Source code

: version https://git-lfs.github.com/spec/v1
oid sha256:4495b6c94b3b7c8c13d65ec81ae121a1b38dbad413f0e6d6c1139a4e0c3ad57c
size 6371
* * *
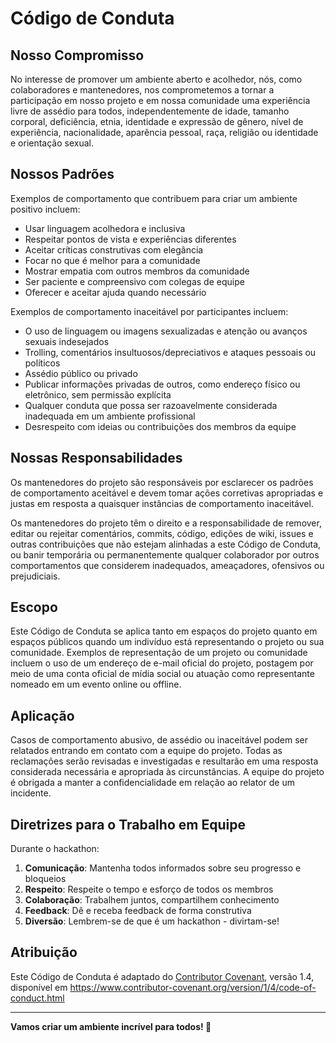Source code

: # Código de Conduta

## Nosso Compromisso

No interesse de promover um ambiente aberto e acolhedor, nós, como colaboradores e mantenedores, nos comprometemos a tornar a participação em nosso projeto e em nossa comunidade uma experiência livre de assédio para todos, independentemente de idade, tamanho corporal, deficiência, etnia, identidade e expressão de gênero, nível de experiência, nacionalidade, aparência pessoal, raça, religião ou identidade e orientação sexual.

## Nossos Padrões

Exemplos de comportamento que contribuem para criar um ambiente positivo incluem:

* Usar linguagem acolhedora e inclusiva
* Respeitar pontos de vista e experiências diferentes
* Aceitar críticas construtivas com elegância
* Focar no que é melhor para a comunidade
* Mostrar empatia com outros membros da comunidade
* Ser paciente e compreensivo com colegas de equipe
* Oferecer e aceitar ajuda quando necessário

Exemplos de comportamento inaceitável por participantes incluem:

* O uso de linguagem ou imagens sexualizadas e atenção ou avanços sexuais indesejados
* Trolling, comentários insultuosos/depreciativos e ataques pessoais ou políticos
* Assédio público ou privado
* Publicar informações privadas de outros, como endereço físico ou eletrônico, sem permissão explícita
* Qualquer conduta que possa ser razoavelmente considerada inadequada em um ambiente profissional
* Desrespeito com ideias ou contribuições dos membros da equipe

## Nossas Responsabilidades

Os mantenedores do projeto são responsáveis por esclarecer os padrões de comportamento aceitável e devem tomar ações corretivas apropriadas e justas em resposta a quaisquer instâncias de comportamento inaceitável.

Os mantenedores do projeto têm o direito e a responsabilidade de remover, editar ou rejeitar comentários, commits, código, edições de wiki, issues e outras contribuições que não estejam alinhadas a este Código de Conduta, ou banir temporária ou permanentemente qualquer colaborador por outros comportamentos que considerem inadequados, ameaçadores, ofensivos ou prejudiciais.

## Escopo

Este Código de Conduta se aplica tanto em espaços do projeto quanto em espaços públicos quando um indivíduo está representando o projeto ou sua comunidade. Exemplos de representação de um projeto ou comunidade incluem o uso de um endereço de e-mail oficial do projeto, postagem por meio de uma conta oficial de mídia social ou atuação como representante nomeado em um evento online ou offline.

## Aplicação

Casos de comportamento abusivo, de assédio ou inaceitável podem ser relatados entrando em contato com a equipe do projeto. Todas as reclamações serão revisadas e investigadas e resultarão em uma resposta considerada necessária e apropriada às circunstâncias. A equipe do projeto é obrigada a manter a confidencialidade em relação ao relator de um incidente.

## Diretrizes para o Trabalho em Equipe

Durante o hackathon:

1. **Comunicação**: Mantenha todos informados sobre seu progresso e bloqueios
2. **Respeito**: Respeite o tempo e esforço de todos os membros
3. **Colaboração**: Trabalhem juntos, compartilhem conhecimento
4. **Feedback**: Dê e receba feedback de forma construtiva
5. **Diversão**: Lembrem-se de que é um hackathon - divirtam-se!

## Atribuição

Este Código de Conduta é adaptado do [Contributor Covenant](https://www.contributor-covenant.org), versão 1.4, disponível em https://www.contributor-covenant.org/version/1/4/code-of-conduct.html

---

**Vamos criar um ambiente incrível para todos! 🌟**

- _WHAT YOU WILL DO_:
In the listing above, locate the line containing "4. **Feedback**: Dê" and the line containing "para todos! 🌟**". Extract those two lines and every line between them, exactly as written, and only those.

- _ANSWER TO THE PROBLEM_:
4. **Feedback**: Dê e receba feedback de forma construtiva
5. **Diversão**: Lembrem-se de que é um hackathon - divirtam-se!

## Atribuição

Este Código de Conduta é adaptado do [Contributor Covenant](https://www.contributor-covenant.org), versão 1.4, disponível em https://www.contributor-covenant.org/version/1/4/code-of-conduct.html

---

**Vamos criar um ambiente incrível para todos! 🌟**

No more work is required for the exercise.